◆ Try it ◆
Any pictures in the records below should be skipped; write out everything else exactly.

◆ Source information ◆
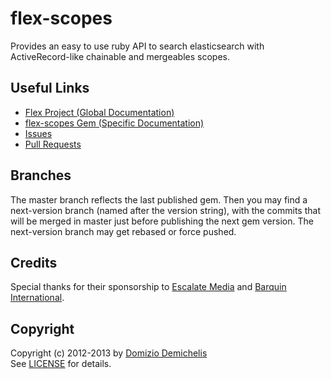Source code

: # flex-scopes

Provides an easy to use ruby API to search elasticsearch with ActiveRecord-like chainable and mergeables scopes.


## Useful Links

* [Flex Project (Global Documentation)](http://ddnexus.github.io/flex/doc/)
* [flex-scopes Gem (Specific Documentation)](http://ddnexus.github.io/flex/doc/3-flex-scopes)
* [Issues](https://github.com/ddnexus/flex-scopes/issues)
* [Pull Requests](https://github.com/ddnexus/flex-scopes/pulls)

## Branches

The master branch reflects the last published gem. Then you may find a next-version branch (named after the version string), with the commits that will be merged in master just before publishing the next gem version. The next-version branch may get rebased or force pushed.

## Credits

Special thanks for their sponsorship to [Escalate Media](http://www.escalatemedia.com) and [Barquin International](http://www.barquin.com).

## Copyright

Copyright (c) 2012-2013 by [Domizio Demichelis](mailto://dd.nexus@gmail.com)<br>
See [LICENSE](https://github.com/ddnexus/flex-scopes/blob/master/LICENSE) for details.
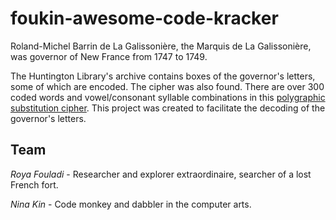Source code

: # foukin-awesome-code-kracker

Roland-Michel Barrin de La Galissonière, the Marquis de La Galissonière, was governor of New France from 1747 to 1749.

The Huntington Library's archive contains boxes of the governor's letters, some of which are encoded.  The cipher was also found.  There are over 300 coded words and vowel/consonant syllable combinations in this [polygraphic substitution cipher](https://en.wikipedia.org/wiki/Polygraphic_substitution).  This project was created to facilitate the decoding of the governor's letters.

## Team

*Roya Fouladi* - Researcher and explorer extraordinaire, searcher of a lost French fort.

*Nina Kin* - Code monkey and dabbler in the computer arts.
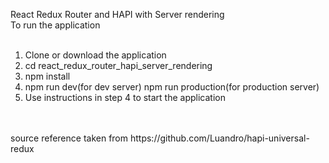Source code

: React Redux Router and HAPI with Server rendering
<br/>
To run the application<br/>
<br/>
1) Clone or download the application<br/>
2) cd react_redux_router_hapi_server_rendering<br/>
3) npm install<br/>
4) npm run dev(for dev server) npm run production(for production server)<br/>
5) Use instructions in step 4 to start the application 
<br/>
<br/>
source reference taken from  https://github.com/Luandro/hapi-universal-redux

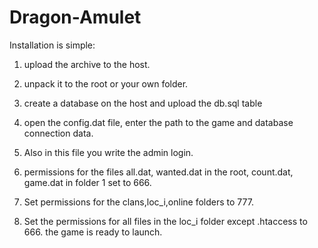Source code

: # Dragon-Amulet

Installation is simple:

1. upload the archive to the host.

2. unpack it to the root or your own folder.

3. create a database on the host and upload the db.sql table

4. open the config.dat file, enter the path to the game
   and database connection data.

5. Also in this file you write the admin login.

6. permissions for the files all.dat, wanted.dat in the root, count.dat, game.dat in folder 1 set to 666.

7. Set permissions for the clans,loc_i,online folders to 777.

8. Set the permissions for all files in the loc_i folder except .htaccess to 666.
   the game is ready to launch.
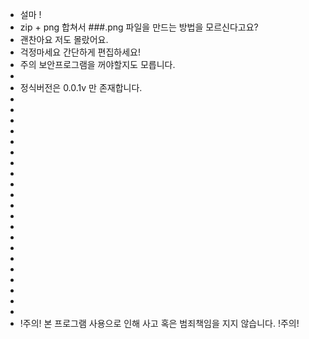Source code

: + 설마 ! 
+ zip + png 합쳐서 ###.png 파일을 만드는 방법을 모르신다고요?
+ 괜찬아요 저도 몰랐어요.
+ 걱정마세요 간단하게 편집하세요!
+ 주의 보안프로그램을 꺼야할지도 모릅니다.
+ 
+ 정식버전은 0.0.1v 만 존재합니다.
+ 
+ 
+ 
+ 
+ 
+ 
+ 
+ 
+ 
+ 
+ 
+ 
+ 
+ 
+ 
+ 
+ 
+ 
+ 
+ 
+ 
+ !주의! 본 프로그램 사용으로 인해 사고 혹은 범죄책임을 지지 않습니다. !주의!
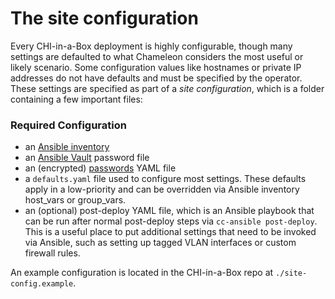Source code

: # The site configuration

Every CHI-in-a-Box deployment is highly configurable, though many settings are defaulted to what Chameleon considers the most useful or likely scenario. Some configuration values like hostnames or private IP addresses do not have defaults and must be specified by the operator. These settings are specified as part of a _site configuration_, which is a folder containing a few important files:

### Required Configuration

* an [Ansible inventory](https://docs.ansible.com/ansible/latest/user\_guide/intro\_inventory.html)
* an [Ansible Vault](https://docs.ansible.com/ansible/latest/user\_guide/vault.html) password file
* an (encrypted) [passwords](https://docs.openstack.org/kolla-ansible/latest/user/quickstart.html#kolla-passwords) YAML file
* a `defaults.yaml` file used to configure most settings. These defaults apply in a low-priority and can be overridden via Ansible inventory host\_vars or group\_vars.
* an (optional) post-deploy YAML file, which is an Ansible playbook that can be run after normal post-deploy steps via `cc-ansible post-deploy`. This is a useful place to put additional settings that need to be invoked via Ansible, such as setting up tagged VLAN interfaces or custom firewall rules.

An example configuration is located in the CHI-in-a-Box repo at `./site-config.example`.

###

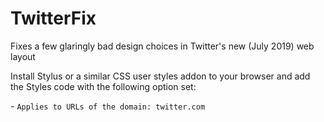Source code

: # TwitterFix
Fixes a few glaringly bad design choices in Twitter's new (July 2019) web layout

Install Stylus or a similar CSS user styles addon to your browser and add the Styles code with the following option set:

\- `Applies to URLs of the domain: twitter.com`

◆ The completed task ◆
Source code

: # flex-scopes

Provides an easy to use ruby API to search elasticsearch with ActiveRecord-like chainable and mergeables scopes.


## Useful Links

* [Flex Project (Global Documentation)](http://ddnexus.github.io/flex/doc/)
* [flex-scopes Gem (Specific Documentation)](http://ddnexus.github.io/flex/doc/3-flex-scopes)
* [Issues](https://github.com/ddnexus/flex-scopes/issues)
* [Pull Requests](https://github.com/ddnexus/flex-scopes/pulls)

## Branches

The master branch reflects the last published gem. Then you may find a next-version branch (named after the version string), with the commits that will be merged in master just before publishing the next gem version. The next-version branch may get rebased or force pushed.

## Credits

Special thanks for their sponsorship to [Escalate Media](http://www.escalatemedia.com) and [Barquin International](http://www.barquin.com).

## Copyright

Copyright (c) 2012-2013 by [Domizio Demichelis](mailto://dd.nexus@gmail.com)<br>
See [LICENSE](https://github.com/ddnexus/flex-scopes/blob/master/LICENSE) for details.
Source code

: # foukin-awesome-code-kracker

Roland-Michel Barrin de La Galissonière, the Marquis de La Galissonière, was governor of New France from 1747 to 1749.

The Huntington Library's archive contains boxes of the governor's letters, some of which are encoded.  The cipher was also found.  There are over 300 coded words and vowel/consonant syllable combinations in this [polygraphic substitution cipher](https://en.wikipedia.org/wiki/Polygraphic_substitution).  This project was created to facilitate the decoding of the governor's letters.

## Team

*Roya Fouladi* - Researcher and explorer extraordinaire, searcher of a lost French fort.

*Nina Kin* - Code monkey and dabbler in the computer arts.
Source code

: React Redux Router and HAPI with Server rendering
<br/>
To run the application<br/>
<br/>
1) Clone or download the application<br/>
2) cd react_redux_router_hapi_server_rendering<br/>
3) npm install<br/>
4) npm run dev(for dev server) npm run production(for production server)<br/>
5) Use instructions in step 4 to start the application 
<br/>
<br/>
source reference taken from  https://github.com/Luandro/hapi-universal-redux

Source code

: # Dragon-Amulet

Installation is simple:

1. upload the archive to the host.

2. unpack it to the root or your own folder.

3. create a database on the host and upload the db.sql table

4. open the config.dat file, enter the path to the game
   and database connection data.

5. Also in this file you write the admin login.

6. permissions for the files all.dat, wanted.dat in the root, count.dat, game.dat in folder 1 set to 666.

7. Set permissions for the clans,loc_i,online folders to 777.

8. Set the permissions for all files in the loc_i folder except .htaccess to 666.
   the game is ready to launch.
Source code

: + 설마 ! 
+ zip + png 합쳐서 ###.png 파일을 만드는 방법을 모르신다고요?
+ 괜찬아요 저도 몰랐어요.
+ 걱정마세요 간단하게 편집하세요!
+ 주의 보안프로그램을 꺼야할지도 모릅니다.
+ 
+ 정식버전은 0.0.1v 만 존재합니다.
+ 
+ 
+ 
+ 
+ 
+ 
+ 
+ 
+ 
+ 
+ 
+ 
+ 
+ 
+ 
+ 
+ 
+ 
+ 
+ 
+ 
+ !주의! 본 프로그램 사용으로 인해 사고 혹은 범죄책임을 지지 않습니다. !주의!
Source code

: # The site configuration

Every CHI-in-a-Box deployment is highly configurable, though many settings are defaulted to what Chameleon considers the most useful or likely scenario. Some configuration values like hostnames or private IP addresses do not have defaults and must be specified by the operator. These settings are specified as part of a _site configuration_, which is a folder containing a few important files:

### Required Configuration

* an [Ansible inventory](https://docs.ansible.com/ansible/latest/user\_guide/intro\_inventory.html)
* an [Ansible Vault](https://docs.ansible.com/ansible/latest/user\_guide/vault.html) password file
* an (encrypted) [passwords](https://docs.openstack.org/kolla-ansible/latest/user/quickstart.html#kolla-passwords) YAML file
* a `defaults.yaml` file used to configure most settings. These defaults apply in a low-priority and can be overridden via Ansible inventory host\_vars or group\_vars.
* an (optional) post-deploy YAML file, which is an Ansible playbook that can be run after normal post-deploy steps via `cc-ansible post-deploy`. This is a useful place to put additional settings that need to be invoked via Ansible, such as setting up tagged VLAN interfaces or custom firewall rules.

An example configuration is located in the CHI-in-a-Box repo at `./site-config.example`.

###

Source code

: # TwitterFix
Fixes a few glaringly bad design choices in Twitter's new (July 2019) web layout

Install Stylus or a similar CSS user styles addon to your browser and add the Styles code with the following option set:

\- `Applies to URLs of the domain: twitter.com`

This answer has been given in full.